I know, but I'll probably never stop marveling at the absurdity of us all.


----------



## SpringCrkAromas (Aug 21, 2005)

[QUOTE="GTX63
I'm still replaying the "People were offended..." part.
[/QUOTE]
[QUOTE="Danaus29
People are always offended. It's a new game they like to play.
[/QUOTE]

Right. It's not like it said black folks food.


----------



## HDRider (Jul 21, 2011)

I had a black boss in Houston. He worked hard to show this white boy his soulful upbringing. He grew up close to downtown. We'd cruise the streets lined with hookers, and he went to school with many of them. We might pick up a bottle of cheap wine for lunch at a package store close to his old house. This was all very exiting to me. There were no blacks in my hometown or high school.

My favorite was going to a restaurant in the hood called "This is it" Soul Food. Looking at that website it has moved and gone upscale. It was just an old house with a 100 TV sets playing soap operas. Anyway, I told him I guess I grew up on soul food and just did not know it. Them ladies could cook.


----------



## kinderfeld (Jan 29, 2006)

Adirondackian said:


> Poor people food today is not what it was 50 years ago. Its not beans, rice, corn bread and collard greens. Its some concoction that comes fully processed and prepared in a bag. The ingredients are chemical words that you cant pronounce.
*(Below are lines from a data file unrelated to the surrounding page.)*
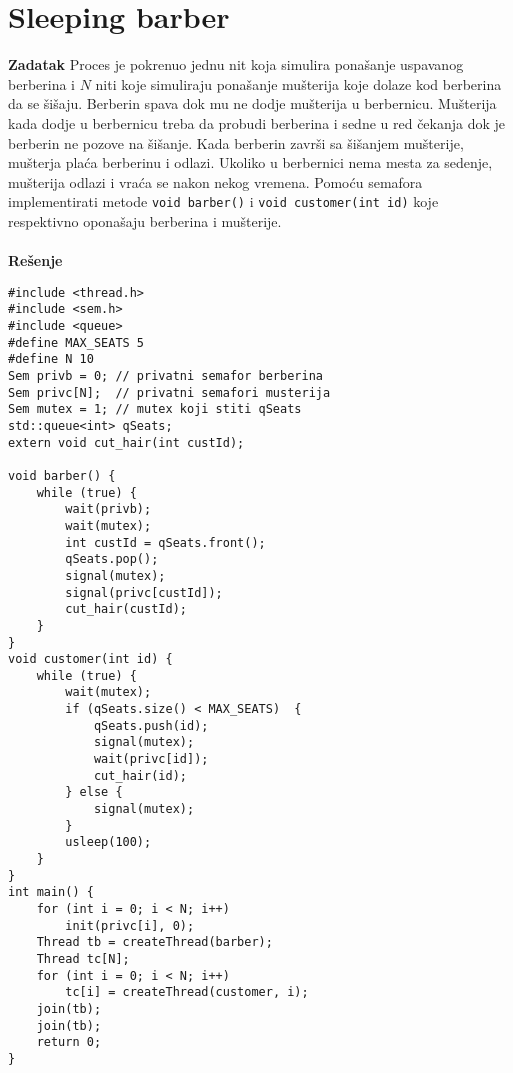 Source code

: \clearpage
\section{\latin Sleeping barber}
\textbf{\large Zadatak} Proces je pokrenuo jednu nit koja simulira pona\v{s}anje uspavanog berberina i $N$ niti koje simuliraju pona\v{s}anje mu\v{s}terija koje dolaze kod berberina da se \v{s}i\v{s}aju. Berberin spava dok mu ne dodje mu\v{s}terija u berbernicu. Mu\v{s}terija kada dodje u berbernicu treba da probudi berberina i sedne u red \v{c}ekanja dok je berberin ne pozove na \v{s}i\v{s}anje. Kada berberin zavr\v{s}i sa \v{s}i\v{s}anjem mu\v{s}terije, mu\v{s}terja pla\'{c}a berberinu i odlazi. Ukoliko u berbernici nema mesta za sedenje, mu\v{s}terija odlazi i vra\'{c}a se nakon nekog vremena. Pomo\'{c}u semafora implementirati metode \texttt{void barber()} i \texttt{void customer(int id)} koje respektivno opona\v{s}aju berberina i mu\v{s}terije.
\\\\
\textbf{\large Re\v{s}enje}
\begin{lstlisting}
#include <thread.h>
#include <sem.h>
#include <queue>
#define MAX_SEATS 5
#define N 10
Sem privb = 0; // privatni semafor berberina
Sem privc[N];  // privatni semafori musterija
Sem mutex = 1; // mutex koji stiti qSeats
std::queue<int> qSeats;
extern void cut_hair(int custId);

void barber() {
    while (true) {
        wait(privb);
        wait(mutex);
        int custId = qSeats.front();
        qSeats.pop();
        signal(mutex);
        signal(privc[custId]);
        cut_hair(custId);
    }
}
void customer(int id) {
    while (true) {
        wait(mutex);
        if (qSeats.size() < MAX_SEATS)  {
            qSeats.push(id);
            signal(mutex);
            wait(privc[id]);
            cut_hair(id);
        } else {
            signal(mutex);
        }
        usleep(100);
    }
}
int main() {
    for (int i = 0; i < N; i++) 
        init(privc[i], 0);
    Thread tb = createThread(barber);
    Thread tc[N];
    for (int i = 0; i < N; i++) 
        tc[i] = createThread(customer, i);
    join(tb);
    join(tb);
    return 0;
}

\end{lstlisting}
Very true. They'd be a lot healthier with the old fashioned "poor people food".


----------



## Adirondackian (Sep 26, 2021)

Danaus29 said:


> People are always offended. It's a new game they like to play.


Victimhood is power to alot of people.


----------



## Adirondackian (Sep 26, 2021)

kinderfeld said:


> Very true. They'd be a lot healthier with the old fashioned "poor people food".


Aside from the fact that they wouldnt know how to cook it, they dont want it. I know several people like this, they grew up on microwaved Fajitas in a bag or Mcdonalds. They dont have a taste for real food. You can invite them over for a homemade roast beef dinner with all the fixins, they cant appreciate it. Would rather have a big mac and fries.


----------



## mreynolds (Jan 1, 2015)

I don't care who gets offended by a word that's been around since before money was even invented. 

I've had lots of poor food. My first marriage I had to move on my mil who was recovering from being an alcoholic. We didn't have any extra money. She gave me a grocery list and there wasn't much on it. She saved every scrap of bacon grease. When the was no food left to fix she would fix rice and put in the bacon grease. It was actually pretty tasty. She has always been a city girl and I guess that's what city girls do to save money. 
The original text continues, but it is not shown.